II. 20
On Divorce
A man who repudiates his wife must be of sound mind and past the age of puberty. He must do so of his own free will and without any constraint; thereof, if the formula for divorce is spoken in jest the marriage is not annulled.
The woman must not be having her period at the time of the divorce, and the husband must not have had sexual relations with her since her last period.
In three cases, a man may repudiate his wife while she is having her period: if he has had no sexual relations with her since their marriage; if she is pregnant while the husband believes she is having her period, and it is learned only later that she was pregnant at the time of the repudiation; if he is not certain, because of the distance that separated them, whether his wife is them having her period.

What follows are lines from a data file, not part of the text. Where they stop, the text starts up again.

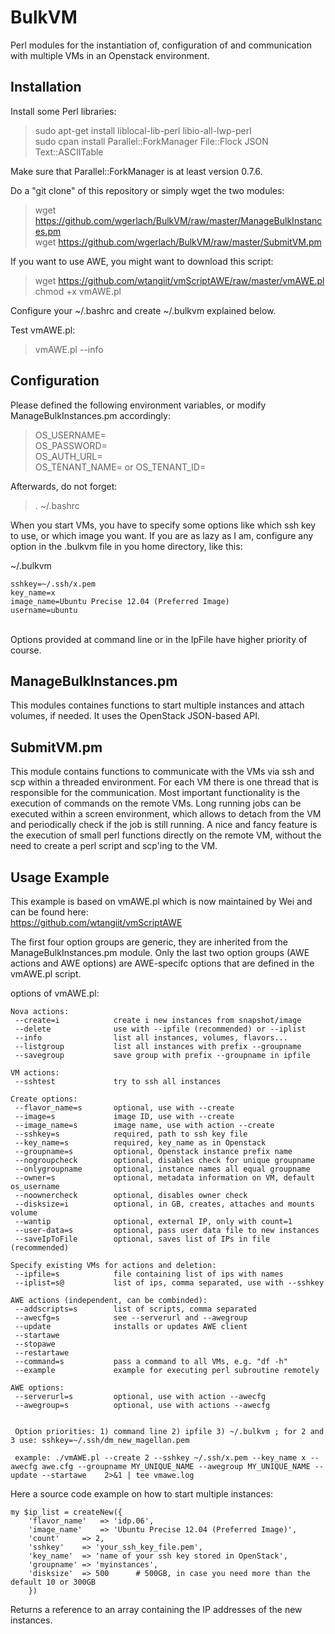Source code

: BulkVM
======

Perl modules for the instantiation of, configuration of and communication with multiple VMs in an Openstack environment.

Installation
------------
Install some Perl libraries:
> sudo apt-get install liblocal-lib-perl libio-all-lwp-perl<br>
> sudo cpan install Parallel::ForkManager File::Flock JSON Text::ASCIITable<br>

Make sure that Parallel::ForkManager is at least version 0.7.6.

Do a "git clone" of this repository or simply wget the two modules:
> wget https://github.com/wgerlach/BulkVM/raw/master/ManageBulkInstances.pm<br>
> wget https://github.com/wgerlach/BulkVM/raw/master/SubmitVM.pm<br>

If you want to use AWE, you might want to download this script:<br>
> wget https://github.com/wtangiit/vmScriptAWE/raw/master/vmAWE.pl<br>
> chmod +x vmAWE.pl<br>

Configure your ~/.bashrc and create ~/.bulkvm explained below.<br>

Test vmAWE.pl:<br>
> vmAWE.pl --info


Configuration
-------------
Please defined the following environment variables, or modify ManageBulkInstances.pm accordingly:<br>
> OS_USERNAME=<br>
> OS_PASSWORD=<br>
> OS_AUTH_URL=<br>
> OS_TENANT_NAME= or OS_TENANT_ID=<br>

Afterwards, do not forget:
> . ~/.bashrc

When you start VMs, you have to specify some options like which ssh key to use, or which image you want. If you are as lazy as I am, configure any option in the .bulkvm file in you home directory, like this:<br>

~/.bulkvm<br>

    sshkey=~/.ssh/x.pem
    key_name=x
    image_name=Ubuntu Precise 12.04 (Preferred Image)
    username=ubuntu

<br>
Options provided at command line or in the IpFile have higher priority of course.

ManageBulkInstances.pm 
----------------------
This modules containes functions to start multiple instances and attach volumes, if needed. It uses the OpenStack JSON-based API.

SubmitVM.pm
-----------
This module contains functions to communicate with the VMs via ssh and scp within a threaded environment. For each VM there is one thread that is responsible for the communication. Most important functionality is the execution of commands on the remote VMs. Long running jobs can be executed within a screen environment, which allows to detach from the VM and periodically check if the job is still running.
A nice and fancy feature is the execution of small perl functions directly on the remote VM, without the need to create a perl script and scp'ing to the VM.



Usage Example
-------------
This example is based on vmAWE.pl which is now maintained by Wei and can be found here:<br>
https://github.com/wtangiit/vmScriptAWE<br>

The first four option groups are generic, they are inherited from the ManageBulkInstances.pm module. Only the last two option groups (AWE actions and AWE options) are AWE-specifc options that are defined in the vmAWE.pl script.

options of vmAWE.pl: 

    Nova actions:
     --create=i            create i new instances from snapshot/image
     --delete              use with --ipfile (recommended) or --iplist
     --info                list all instances, volumes, flavors...
     --listgroup           list all instances with prefix --groupname
     --savegroup           save group with prefix --groupname in ipfile

    VM actions:
     --sshtest             try to ssh all instances

    Create options:
     --flavor_name=s       optional, use with --create
     --image=s             image ID, use with --create
     --image_name=s        image name, use with action --create
     --sshkey=s            required, path to ssh key file
     --key_name=s          required, key_name as in Openstack
     --groupname=s         optional, Openstack instance prefix name
     --nogroupcheck        optional, disables check for unique groupname
     --onlygroupname       optional, instance names all equal groupname
     --owner=s             optional, metadata information on VM, default os_username
     --noownercheck        optional, disables owner check
     --disksize=i          optional, in GB, creates, attaches and mounts volume
     --wantip              optional, external IP, only with count=1
     --user-data=s         optional, pass user data file to new instances
     --saveIpToFile        optional, saves list of IPs in file (recommended)

    Specify existing VMs for actions and deletion:
     --ipfile=s            file containing list of ips with names
     --iplist=s@           list of ips, comma separated, use with --sshkey

    AWE actions (independent, can be combinded):
     --addscripts=s        list of scripts, comma separated
     --awecfg=s            see --serverurl and --awegroup
     --update              installs or updates AWE client
     --startawe            
     --stopawe             
     --restartawe          
     --command=s           pass a command to all VMs, e.g. "df -h"
     --example             example for executing perl subroutine remotely

    AWE options:
     --serverurl=s         optional, use with action --awecfg
     --awegroup=s          optional, use with actions --awecfg

 
     Option priorities: 1) command line 2) ipfile 3) ~/.bulkvm ; for 2 and 3 use: sshkey=~/.ssh/dm_new_magellan.pem
 
     example: ./vmAWE.pl --create 2 --sshkey ~/.ssh/x.pem --key_name x --awecfg awe.cfg --groupname MY_UNIQUE_NAME --awegroup MY_UNIQUE_NAME --update --startawe    2>&1 | tee vmawe.log

Here a source code example on how to start multiple instances:<br>

    my $ip_list = createNew({
        'flavor_name'	=> 'idp.06',
        'image_name'	=> 'Ubuntu Precise 12.04 (Preferred Image)',
        'count'		=> 2,
        'sshkey'	=> 'your_ssh_key_file.pem',
        'key_name'	=> 'name of your ssh key stored in OpenStack',
        'groupname'	=> 'myinstances',
        'disksize'	=> 500		# 500GB, in case you need more than the default 10 or 300GB
        })

Returns a reference to an array containing the IP addresses of the new instances.

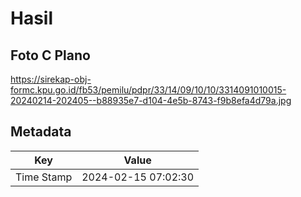 # Hasil

## Foto C Plano

https://sirekap-obj-formc.kpu.go.id/fb53/pemilu/pdpr/33/14/09/10/10/3314091010015-20240214-202405--b88935e7-d104-4e5b-8743-f9b8efa4d79a.jpg


## Metadata

| Key        | Value               |
| ---------- | ------------------- |
| Time Stamp | 2024-02-15 07:02:30 |




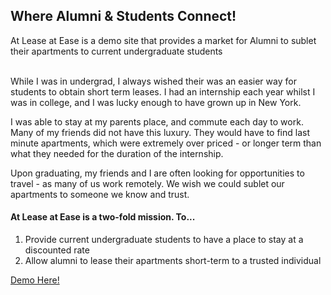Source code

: ## Where Alumni & Students Connect!
At Lease at Ease is a demo site that provides a market for Alumni to sublet their apartments to current undergraduate students

<br>
While I was in undergrad, I always wished their was an easier way for students to obtain short term leases. I had an internship each year whilst I was in college, and I was lucky enough to have grown up in New York.

I was able to stay at my parents place, and commute each day to work. Many of my friends did not have this luxury. They would have to find last minute apartments, which were extremely over priced - or longer term than what they needed for the duration of the internship.

Upon graduating, my friends and I are often looking for opportunities to travel - as many of us work remotely. We wish we could sublet our apartments to someone we know and trust.

<h4>At Lease at Ease is a two-fold mission. To...</h4>
<ol>
<li>Provide current undergraduate students to have a place to stay at a discounted rate</li>
<li>Allow alumni to lease their apartments short-term to a trusted individual</li>
</ol>

<a target='_blank' href="https://at-lease.vercel.app/">Demo Here!</a>
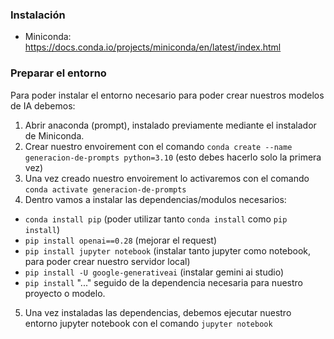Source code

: ### Instalación

- Miniconda: https://docs.conda.io/projects/miniconda/en/latest/index.html

### Preparar el entorno

Para poder instalar el entorno necesario para poder crear nuestros modelos de IA debemos:

1. Abrir anaconda (prompt), instalado previamente mediante el instalador de Miniconda.
2. Crear nuestro envoirement con el comando `conda create --name generacion-de-prompts python=3.10` (esto debes hacerlo solo la primera vez)
3. Una vez creado nuestro envoirement lo activaremos con el comando `conda activate generacion-de-prompts`
4. Dentro vamos a instalar las dependencias/modulos necesarios:
  - `conda install pip` (poder utilizar tanto `conda install` como `pip install`)
  - `pip install openai==0.28` (mejorar el request)
  - `pip install jupyter notebook` (instalar tanto jupyter como notebook, para poder crear nuestro servidor local)
  - `pip install -U google-generativeai` (instalar gemini ai studio)
  - `pip install` "..." seguido de la dependencia necesaria para nuestro proyecto o modelo.
5. Una vez instaladas las dependencias, debemos ejecutar nuestro entorno jupyter notebook con el comando `jupyter notebook`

A man who has had sexual relations with his wife after her last menstrual period must wait for her to have her next one before he may divorce her. But he may divorce his wife if she has not yet reached her ninth birthday, or is pregnant, or is menopausal.
If a husband who has had sexual relations with his wife between menstrual periods, divorces her during this time and learns later that she was pregnant when the divorce took place, the latter remains valid.
A women temporarily married, say, for a month or a year, has her marriage automatically annulled at the end of that time, or at any other time when the husband releases her from the balance of her engagement. It is not necessary for this that there be any witnesses, or that the woman have had her period.
A woman who has not yet reached the age of nine or a menopausal woman may remarry immediately after divorce, without waiting the hundred days that are otherwise required.
A woman who has had her ninth birthday or who has not yet entered menopause, must wait for three menstrual periods after her divorce before being allowed to remarry.
If a woman who has not reached her ninth birthday or who has not entered menopause gets temporarily married, she must, at the end of the contract or when the husband has released her from part of it, wait two menstrual periods or forty-five days before marrying again.
If a man commits adultery with a woman he knows is not his wife, while the woman is unaware that the man is not her husband, she must wait one hundred days before remarrying. If a man encourages a married woman to leave her husband so as to marry him, they are both committing a great sin, but the divorce and their marriage remain in force.
If the father or paternal grandfather of a boy has him marry a woman for a temporary marriage, he may prematurely cancel it in the boys interest, even if the marriage was contracted before the boy reached the age of puberty. If, for example, a fourteen-year-old boy has been married off to a woman for a period of two years, they may return her freedom to the woman before this time has run its course; but a continuing marriage cannot be broken in this way.
If a man repudiates his wife without informing her of it, and continues to meet her expenses for a period of, say, a year, and at the end of that time informs her that he got a divorce a year earlier and shows her proof of it, he may require that she return to him anything he has bought or given her during that time, provided that she has not used it up or consumed it, in which case he cannot demand its return.